Governo anuncia subsídio para gasolina a partir de junho
O governo federal anunciou uma nova subvenção para a gasolina produzida ou importada no Brasil. A medida, que deve ser publicada em Medida Provisória nos próximos dias, passa a valer em 1º de junho e tem impacto direto sobre os custos de transporte e logística no país.
Como vai funcionar o subsídio
O benefício consiste em um repasse direto às refinarias ou importadores de combustível, com valor estimado entre R$ 0,40 e R$ 0,45 por litro de gasolina. O teto estabelecido é de R$ 0,89 por litro, valor equivalente aos tributos federais incidentes sobre o combustível, como PIS, Cofins e Cide.

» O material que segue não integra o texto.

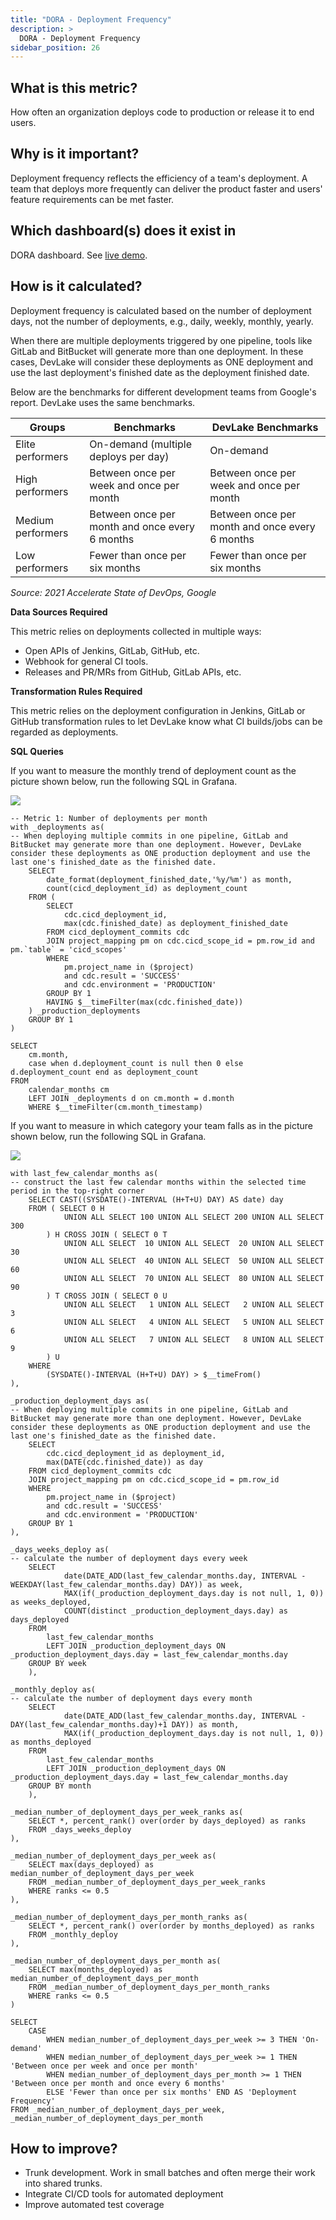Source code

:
 ```yaml
---
title: "DORA - Deployment Frequency"
description: >
  DORA - Deployment Frequency
sidebar_position: 26
---
```


## What is this metric?

How often an organization deploys code to production or release it to end users.

## Why is it important?

Deployment frequency reflects the efficiency of a team's deployment. A team that deploys more frequently can deliver the product faster and users' feature requirements can be met faster.

## Which dashboard(s) does it exist in

DORA dashboard. See [live demo](https://grafana-lake.demo.devlake.io/grafana/d/qNo8_0M4z/dora?orgId=1).

## How is it calculated?

Deployment frequency is calculated based on the number of deployment days, not the number of deployments, e.g., daily, weekly, monthly, yearly.

When there are multiple deployments triggered by one pipeline, tools like GitLab and BitBucket will generate more than one deployment. In these cases, DevLake will consider these deployments as ONE deployment and use the last deployment's finished date as the deployment finished date.

Below are the benchmarks for different development teams from Google's report. DevLake uses the same benchmarks.

| Groups            | Benchmarks                                     | DevLake Benchmarks                             |
| ----------------- | ---------------------------------------------- | ---------------------------------------------- |
| Elite performers  | On-demand (multiple deploys per day)           | On-demand                                      |
| High performers   | Between once per week and once per month       | Between once per week and once per month       |
| Medium performers | Between once per month and once every 6 months | Between once per month and once every 6 months |
| Low performers    | Fewer than once per six months                 | Fewer than once per six months                 |

<p><i>Source: 2021 Accelerate State of DevOps, Google</i></p>

<b>Data Sources Required</b>

This metric relies on deployments collected in multiple ways:

- Open APIs of Jenkins, GitLab, GitHub, etc.
- Webhook for general CI tools.
- Releases and PR/MRs from GitHub, GitLab APIs, etc.

<b>Transformation Rules Required</b>

This metric relies on the deployment configuration in Jenkins, GitLab or GitHub transformation rules to let DevLake know what CI builds/jobs can be regarded as deployments.

<b>SQL Queries</b>

If you want to measure the monthly trend of deployment count as the picture shown below, run the following SQL in Grafana.

![](/img/Metrics/deployment-frequency-monthly.jpeg)

```
-- Metric 1: Number of deployments per month
with _deployments as(
-- When deploying multiple commits in one pipeline, GitLab and BitBucket may generate more than one deployment. However, DevLake consider these deployments as ONE production deployment and use the last one's finished_date as the finished date.
	SELECT
		date_format(deployment_finished_date,'%y/%m') as month,
		count(cicd_deployment_id) as deployment_count
	FROM (
		SELECT
			cdc.cicd_deployment_id,
			max(cdc.finished_date) as deployment_finished_date
		FROM cicd_deployment_commits cdc
		JOIN project_mapping pm on cdc.cicd_scope_id = pm.row_id and pm.`table` = 'cicd_scopes'
		WHERE
			pm.project_name in ($project)
			and cdc.result = 'SUCCESS'
			and cdc.environment = 'PRODUCTION'
		GROUP BY 1
		HAVING $__timeFilter(max(cdc.finished_date))
	) _production_deployments
	GROUP BY 1
)

SELECT
	cm.month,
	case when d.deployment_count is null then 0 else d.deployment_count end as deployment_count
FROM
	calendar_months cm
	LEFT JOIN _deployments d on cm.month = d.month
	WHERE $__timeFilter(cm.month_timestamp)
```

If you want to measure in which category your team falls as in the picture shown below, run the following SQL in Grafana.

![](/img/Metrics/deployment-frequency-text.jpeg)

```
with last_few_calendar_months as(
-- construct the last few calendar months within the selected time period in the top-right corner
	SELECT CAST((SYSDATE()-INTERVAL (H+T+U) DAY) AS date) day
	FROM ( SELECT 0 H
			UNION ALL SELECT 100 UNION ALL SELECT 200 UNION ALL SELECT 300
		) H CROSS JOIN ( SELECT 0 T
			UNION ALL SELECT  10 UNION ALL SELECT  20 UNION ALL SELECT  30
			UNION ALL SELECT  40 UNION ALL SELECT  50 UNION ALL SELECT  60
			UNION ALL SELECT  70 UNION ALL SELECT  80 UNION ALL SELECT  90
		) T CROSS JOIN ( SELECT 0 U
			UNION ALL SELECT   1 UNION ALL SELECT   2 UNION ALL SELECT   3
			UNION ALL SELECT   4 UNION ALL SELECT   5 UNION ALL SELECT   6
			UNION ALL SELECT   7 UNION ALL SELECT   8 UNION ALL SELECT   9
		) U
	WHERE
		(SYSDATE()-INTERVAL (H+T+U) DAY) > $__timeFrom()
),

_production_deployment_days as(
-- When deploying multiple commits in one pipeline, GitLab and BitBucket may generate more than one deployment. However, DevLake consider these deployments as ONE production deployment and use the last one's finished_date as the finished date.
	SELECT
		cdc.cicd_deployment_id as deployment_id,
		max(DATE(cdc.finished_date)) as day
	FROM cicd_deployment_commits cdc
	JOIN project_mapping pm on cdc.cicd_scope_id = pm.row_id
	WHERE
		pm.project_name in ($project)
		and cdc.result = 'SUCCESS'
		and cdc.environment = 'PRODUCTION'
	GROUP BY 1
),

_days_weeks_deploy as(
-- calculate the number of deployment days every week
	SELECT
			date(DATE_ADD(last_few_calendar_months.day, INTERVAL -WEEKDAY(last_few_calendar_months.day) DAY)) as week,
			MAX(if(_production_deployment_days.day is not null, 1, 0)) as weeks_deployed,
			COUNT(distinct _production_deployment_days.day) as days_deployed
	FROM
		last_few_calendar_months
		LEFT JOIN _production_deployment_days ON _production_deployment_days.day = last_few_calendar_months.day
	GROUP BY week
	),

_monthly_deploy as(
-- calculate the number of deployment days every month
	SELECT
			date(DATE_ADD(last_few_calendar_months.day, INTERVAL -DAY(last_few_calendar_months.day)+1 DAY)) as month,
			MAX(if(_production_deployment_days.day is not null, 1, 0)) as months_deployed
	FROM
		last_few_calendar_months
		LEFT JOIN _production_deployment_days ON _production_deployment_days.day = last_few_calendar_months.day
	GROUP BY month
	),

_median_number_of_deployment_days_per_week_ranks as(
	SELECT *, percent_rank() over(order by days_deployed) as ranks
	FROM _days_weeks_deploy
),

_median_number_of_deployment_days_per_week as(
	SELECT max(days_deployed) as median_number_of_deployment_days_per_week
	FROM _median_number_of_deployment_days_per_week_ranks
	WHERE ranks <= 0.5
),

_median_number_of_deployment_days_per_month_ranks as(
	SELECT *, percent_rank() over(order by months_deployed) as ranks
	FROM _monthly_deploy
),

_median_number_of_deployment_days_per_month as(
	SELECT max(months_deployed) as median_number_of_deployment_days_per_month
	FROM _median_number_of_deployment_days_per_month_ranks
	WHERE ranks <= 0.5
)

SELECT
	CASE
		WHEN median_number_of_deployment_days_per_week >= 3 THEN 'On-demand'
		WHEN median_number_of_deployment_days_per_week >= 1 THEN 'Between once per week and once per month'
		WHEN median_number_of_deployment_days_per_month >= 1 THEN 'Between once per month and once every 6 months'
		ELSE 'Fewer than once per six months' END AS 'Deployment Frequency'
FROM _median_number_of_deployment_days_per_week, _median_number_of_deployment_days_per_month
```

## How to improve?

- Trunk development. Work in small batches and often merge their work into shared trunks.
- Integrate CI/CD tools for automated deployment
- Improve automated test coverage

O custo estimado da medida é de cerca de R$ 1 bilhão por mês para os cofres públicos. O governo, no entanto, garante que a iniciativa será fiscalmente neutra: a União espera compensar os gastos com o aumento de receita proveniente de dividendos, royalties e participações especiais do setor de petróleo.
E o diesel?
A medida também estende parte dos benefícios já existentes ao diesel. A ideia é substituir a desoneração de R$ 0,32 por litro que vence em 31 de maio, mantendo o ressarcimento nos patamares atuais para produtores e importadores. Para o setor de logística e transporte de cargas, que depende fortemente do diesel, a continuidade do benefício é um alívio importante.
O pano de fundo político
Nem tudo saiu como o governo planejava. O plano original era utilizar recursos extraordinários do petróleo para bancar a desoneração, que abria essa possibilidade com uma flexibilização da Lei de Responsabilidade Fiscal. O problema é que o projeto está parado na Câmara dos Deputados, onde parlamentares ligados ao agronegócio articulam o uso desses recursos para outras finalidades, como o endividamento rural.
Diante do impasse legislativo, o governo optou pelo mecanismo de subvenção direta, que exige apenas adequação fiscal dentro da meta, sem necessidade de compensação legal adicional.
O que isso significa para a logística e o comércio exterior
Para o setor de transporte e logística, qualquer medida que contenha a alta dos combustíveis tem impacto direto nos custos operacionais. O frete rodoviário, modal predominante no escoamento da produção brasileira, do agronegócio à indústria, é altamente sensível ao preço do diesel e da gasolina.
Em um cenário em que os fretes internacionais seguem pressionados pelo conflito no Oriente Médio e pelo fechamento do Estreito de Ormuz, conter os custos do transporte doméstico é especialmente relevante para manter a competitividade das exportações brasileiras.
Para importadores, a medida também importa: custos logísticos internos mais baixos reduzem o custo total da operação, do porto ao destino final da mercadoria.
Uma medida com prazo e incertezas
É importante ressaltar que subsídios a combustíveis têm histórico de gerar dependência e debate sobre sua sustentabilidade fiscal. O governo aposta na compensação via receitas do petróleo para manter o equilíbrio das contas, mas essa equação depende de variáveis como o preço do barril no mercado internacional e o volume de produção das empresas do setor.
Além disso, como a medida será publicada via Medida Provisória, ela precisa ser aprovada pelo Congresso dentro de 120 dias para se tornar lei permanente, o que mantém algum grau de incerteza sobre sua continuidade no médio prazo.